While the developed markets account for bulk of India’s exports, incremental growth will come from the new markets, according to experts. However, it’ll take the new markets almost a decade to achieve the quantum and scale of the developed markets.
Exports from India have diversified to a large extent since 2005 when the country started reaching out to other countries through bilateral trade deals and other trading arrangements, rather than focusing on the US and European markets.
In 2004-05, the US and Europe absorbed 40 per cent of India’s exports, while West Asia, Northeast Asia, Africa and Latin America accounted for 16, 15, seven, and three per cent, respectively. By 2010-11, the US and European markets’ share came down to 30 per cent, while West Asia, Northeast Asia, Africa and Latin America’s share rose to 20, 17, eight and four per cent, respectively, according to the commerce & industry ministry.
“India’s export promotion policies have periodically focused on products and markets, which are away from traditional western markets. And relatively speaking, there is higher opportunity to serve growth markets. Also, India’s increasing closeness due to the free trade agreements with Asian countries such as Thailand and ASEAN (Association of Southeast Asian Nations) goes beyond mere WTO (World Trade Organisation)-based relationship,” said Ajit Ranade, chief economist of the Aditya Birla Group.

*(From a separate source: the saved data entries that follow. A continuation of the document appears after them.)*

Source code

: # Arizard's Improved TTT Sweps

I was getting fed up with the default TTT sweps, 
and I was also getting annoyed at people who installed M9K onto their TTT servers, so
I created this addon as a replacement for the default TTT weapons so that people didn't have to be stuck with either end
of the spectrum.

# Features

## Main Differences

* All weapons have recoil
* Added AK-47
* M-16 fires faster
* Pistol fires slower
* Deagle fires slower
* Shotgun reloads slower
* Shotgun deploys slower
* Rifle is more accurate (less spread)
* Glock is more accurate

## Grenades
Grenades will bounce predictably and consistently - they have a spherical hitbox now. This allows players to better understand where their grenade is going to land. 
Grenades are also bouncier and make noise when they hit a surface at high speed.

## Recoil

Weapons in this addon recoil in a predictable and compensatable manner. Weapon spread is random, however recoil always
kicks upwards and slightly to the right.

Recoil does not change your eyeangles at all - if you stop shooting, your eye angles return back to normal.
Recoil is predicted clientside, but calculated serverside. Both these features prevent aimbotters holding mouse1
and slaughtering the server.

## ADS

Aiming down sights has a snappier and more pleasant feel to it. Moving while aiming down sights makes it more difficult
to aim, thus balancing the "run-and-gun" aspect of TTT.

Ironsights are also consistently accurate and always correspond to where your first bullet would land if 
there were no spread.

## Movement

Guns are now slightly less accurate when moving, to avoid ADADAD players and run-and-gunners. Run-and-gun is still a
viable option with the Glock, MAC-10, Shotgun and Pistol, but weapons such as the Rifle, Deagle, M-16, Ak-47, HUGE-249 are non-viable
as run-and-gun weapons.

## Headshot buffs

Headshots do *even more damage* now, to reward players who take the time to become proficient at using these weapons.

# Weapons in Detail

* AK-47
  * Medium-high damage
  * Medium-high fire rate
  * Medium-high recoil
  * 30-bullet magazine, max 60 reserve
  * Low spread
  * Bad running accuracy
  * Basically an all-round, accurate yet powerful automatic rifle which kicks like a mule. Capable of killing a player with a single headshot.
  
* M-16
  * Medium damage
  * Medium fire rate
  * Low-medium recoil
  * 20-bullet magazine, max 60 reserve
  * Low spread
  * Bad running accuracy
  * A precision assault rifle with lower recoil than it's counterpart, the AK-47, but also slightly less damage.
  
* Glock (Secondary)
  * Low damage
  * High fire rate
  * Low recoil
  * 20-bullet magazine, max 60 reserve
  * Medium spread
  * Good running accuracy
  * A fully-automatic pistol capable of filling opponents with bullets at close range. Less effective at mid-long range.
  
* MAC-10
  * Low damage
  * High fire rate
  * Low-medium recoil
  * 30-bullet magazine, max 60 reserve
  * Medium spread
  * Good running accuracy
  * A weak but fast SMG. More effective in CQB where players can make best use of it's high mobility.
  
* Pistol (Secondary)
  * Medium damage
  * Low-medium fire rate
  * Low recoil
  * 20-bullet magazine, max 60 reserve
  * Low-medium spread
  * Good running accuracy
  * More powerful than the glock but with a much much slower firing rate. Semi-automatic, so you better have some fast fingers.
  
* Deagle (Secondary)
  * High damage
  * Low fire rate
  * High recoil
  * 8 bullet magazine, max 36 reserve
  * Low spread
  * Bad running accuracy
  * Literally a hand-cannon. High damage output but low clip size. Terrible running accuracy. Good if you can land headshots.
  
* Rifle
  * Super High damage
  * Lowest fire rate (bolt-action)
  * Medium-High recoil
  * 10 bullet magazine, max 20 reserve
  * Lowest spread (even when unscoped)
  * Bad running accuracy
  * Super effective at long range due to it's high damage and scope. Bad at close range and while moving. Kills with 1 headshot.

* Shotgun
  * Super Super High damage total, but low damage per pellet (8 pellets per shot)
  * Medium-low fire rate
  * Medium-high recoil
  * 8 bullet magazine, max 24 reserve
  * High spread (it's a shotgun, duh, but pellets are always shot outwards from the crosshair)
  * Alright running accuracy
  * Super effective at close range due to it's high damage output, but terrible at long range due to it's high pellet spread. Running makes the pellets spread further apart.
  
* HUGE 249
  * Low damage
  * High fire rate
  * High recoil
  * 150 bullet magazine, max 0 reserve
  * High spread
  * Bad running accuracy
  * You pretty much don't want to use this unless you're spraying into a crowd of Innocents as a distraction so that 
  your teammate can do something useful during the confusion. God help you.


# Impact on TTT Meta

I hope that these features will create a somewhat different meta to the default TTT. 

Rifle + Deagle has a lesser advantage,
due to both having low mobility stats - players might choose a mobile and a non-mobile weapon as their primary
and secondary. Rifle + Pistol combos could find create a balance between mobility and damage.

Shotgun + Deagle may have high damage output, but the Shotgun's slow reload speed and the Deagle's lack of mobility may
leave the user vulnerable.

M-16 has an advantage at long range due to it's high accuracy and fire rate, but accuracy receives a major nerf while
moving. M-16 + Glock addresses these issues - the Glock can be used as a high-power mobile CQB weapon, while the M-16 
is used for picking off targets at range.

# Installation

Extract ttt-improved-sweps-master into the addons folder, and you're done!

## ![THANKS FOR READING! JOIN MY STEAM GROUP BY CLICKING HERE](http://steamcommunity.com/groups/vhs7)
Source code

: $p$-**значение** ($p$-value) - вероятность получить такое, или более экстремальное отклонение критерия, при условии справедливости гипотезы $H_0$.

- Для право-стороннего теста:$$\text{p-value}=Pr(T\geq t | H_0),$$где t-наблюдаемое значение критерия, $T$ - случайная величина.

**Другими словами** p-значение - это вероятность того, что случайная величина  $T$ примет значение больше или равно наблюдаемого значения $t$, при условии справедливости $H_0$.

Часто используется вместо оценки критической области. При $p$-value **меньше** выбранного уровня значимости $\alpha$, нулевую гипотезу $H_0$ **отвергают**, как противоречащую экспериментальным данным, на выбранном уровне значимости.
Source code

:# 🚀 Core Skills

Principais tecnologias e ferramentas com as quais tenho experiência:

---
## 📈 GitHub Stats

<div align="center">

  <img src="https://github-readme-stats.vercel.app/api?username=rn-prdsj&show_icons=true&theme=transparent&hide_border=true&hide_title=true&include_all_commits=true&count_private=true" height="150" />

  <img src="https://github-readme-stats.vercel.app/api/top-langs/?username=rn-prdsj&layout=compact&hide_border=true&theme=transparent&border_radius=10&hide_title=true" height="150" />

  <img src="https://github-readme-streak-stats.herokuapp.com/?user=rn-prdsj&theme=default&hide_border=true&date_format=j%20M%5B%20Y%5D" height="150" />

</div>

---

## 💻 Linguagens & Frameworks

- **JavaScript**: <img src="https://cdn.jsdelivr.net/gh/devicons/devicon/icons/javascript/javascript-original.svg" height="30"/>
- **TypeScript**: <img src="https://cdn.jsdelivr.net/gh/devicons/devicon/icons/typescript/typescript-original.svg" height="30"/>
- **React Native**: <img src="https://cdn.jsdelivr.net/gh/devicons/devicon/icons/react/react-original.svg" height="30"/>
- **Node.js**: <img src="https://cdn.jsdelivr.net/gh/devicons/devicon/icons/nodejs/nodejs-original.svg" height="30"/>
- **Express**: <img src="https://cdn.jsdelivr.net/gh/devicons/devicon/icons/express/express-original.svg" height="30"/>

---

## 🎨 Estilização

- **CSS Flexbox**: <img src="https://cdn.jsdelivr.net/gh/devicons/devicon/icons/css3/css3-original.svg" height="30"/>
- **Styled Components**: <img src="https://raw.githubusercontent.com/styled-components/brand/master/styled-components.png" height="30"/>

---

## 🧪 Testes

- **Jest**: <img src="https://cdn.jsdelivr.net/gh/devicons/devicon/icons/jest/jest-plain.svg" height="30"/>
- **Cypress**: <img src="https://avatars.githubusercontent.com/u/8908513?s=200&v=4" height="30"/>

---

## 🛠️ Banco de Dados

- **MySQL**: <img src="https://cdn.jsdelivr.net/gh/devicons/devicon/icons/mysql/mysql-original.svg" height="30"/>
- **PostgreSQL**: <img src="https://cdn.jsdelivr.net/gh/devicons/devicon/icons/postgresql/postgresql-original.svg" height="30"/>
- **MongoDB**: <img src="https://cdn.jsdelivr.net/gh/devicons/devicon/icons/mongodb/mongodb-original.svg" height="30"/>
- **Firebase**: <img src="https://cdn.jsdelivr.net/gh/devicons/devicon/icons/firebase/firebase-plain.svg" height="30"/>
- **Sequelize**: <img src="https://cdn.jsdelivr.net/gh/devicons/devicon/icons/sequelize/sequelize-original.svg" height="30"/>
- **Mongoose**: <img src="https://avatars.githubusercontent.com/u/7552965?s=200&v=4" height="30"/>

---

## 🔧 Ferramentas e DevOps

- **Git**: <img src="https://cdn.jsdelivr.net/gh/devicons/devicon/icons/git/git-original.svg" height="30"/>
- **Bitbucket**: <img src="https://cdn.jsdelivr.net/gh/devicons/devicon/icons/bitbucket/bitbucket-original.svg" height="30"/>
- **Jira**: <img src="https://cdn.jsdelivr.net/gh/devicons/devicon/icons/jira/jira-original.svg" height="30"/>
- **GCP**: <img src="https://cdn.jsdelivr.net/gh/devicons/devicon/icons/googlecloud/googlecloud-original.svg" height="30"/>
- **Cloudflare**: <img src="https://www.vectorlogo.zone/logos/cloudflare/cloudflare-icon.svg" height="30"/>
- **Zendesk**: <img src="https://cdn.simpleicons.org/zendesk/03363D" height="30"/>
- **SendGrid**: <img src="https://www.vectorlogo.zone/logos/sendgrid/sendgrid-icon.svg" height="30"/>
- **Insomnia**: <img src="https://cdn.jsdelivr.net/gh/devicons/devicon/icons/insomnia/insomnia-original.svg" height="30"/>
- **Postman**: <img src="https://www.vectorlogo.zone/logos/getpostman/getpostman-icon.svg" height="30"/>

Ranade said the western markets would continue to be important for India due to their sheer size, but additional growth would be contributed by developing markets. The western markets would continue to dominate when it comes to services exports such as information technology and healthcare, according to him.
Experts believe the US and European markets are more matured for certain category of Indian goods like textiles, gems and jewellery and handicrafts, while the growth in new markets are coming from a new set of products such as engineering goods, chemicals and machinery.
“The US and Europe will continue to remain to Indian exports as far as items like and gems and jewellery and textiles are concerned. The new growth markets are Saudi Arabia, China, Africa and Latin America and they are our bigger partners for engineering products. It is really a matter of right mix of products for the right kind of market. The US and European markets have been built up in a span of last 30-40 years, so it’ll take time for the new markets to acquire that scale,” said Anis Chakravarty, director with Deloitte, Haskins & Sells.
According to Abheek Barua, chief economist, HDFC Bank, the diversification has not been that extensive and the share of India’s exports to the new markets has increased by hardly one or two percentage points. “The growth drive is still the West. Exports to the Middle East have only gone up, but that’s also because oil is the most important commodity traded with this region. We have not really decoupled from the western markets at all,” Barua said.
At present, India has 15 bilateral trading arrangements with a number of countries such as Singapore, Japan, South Korea, Sri Lanka, Chile and Afghanistan, among others.
In the past three years, India signed free trade agreements with South Korea, Japan, Malaysia and the 10-member Asean.
Sanjay Budhia, chairman of the Confederation of Indian Industry National Committee on Exports and Imports and managing director of Patton Group, said though exports had recently been shifting towards the eastern and African markets, the US and Europe would continue to remain India’s bigger trading partners.
“The new markets can only fill the vacuum due to contraction in demand and recession in the developed markets. But that does not mean exporters are abolishing these markets which have been developed over decades by exporters,” Budhia said.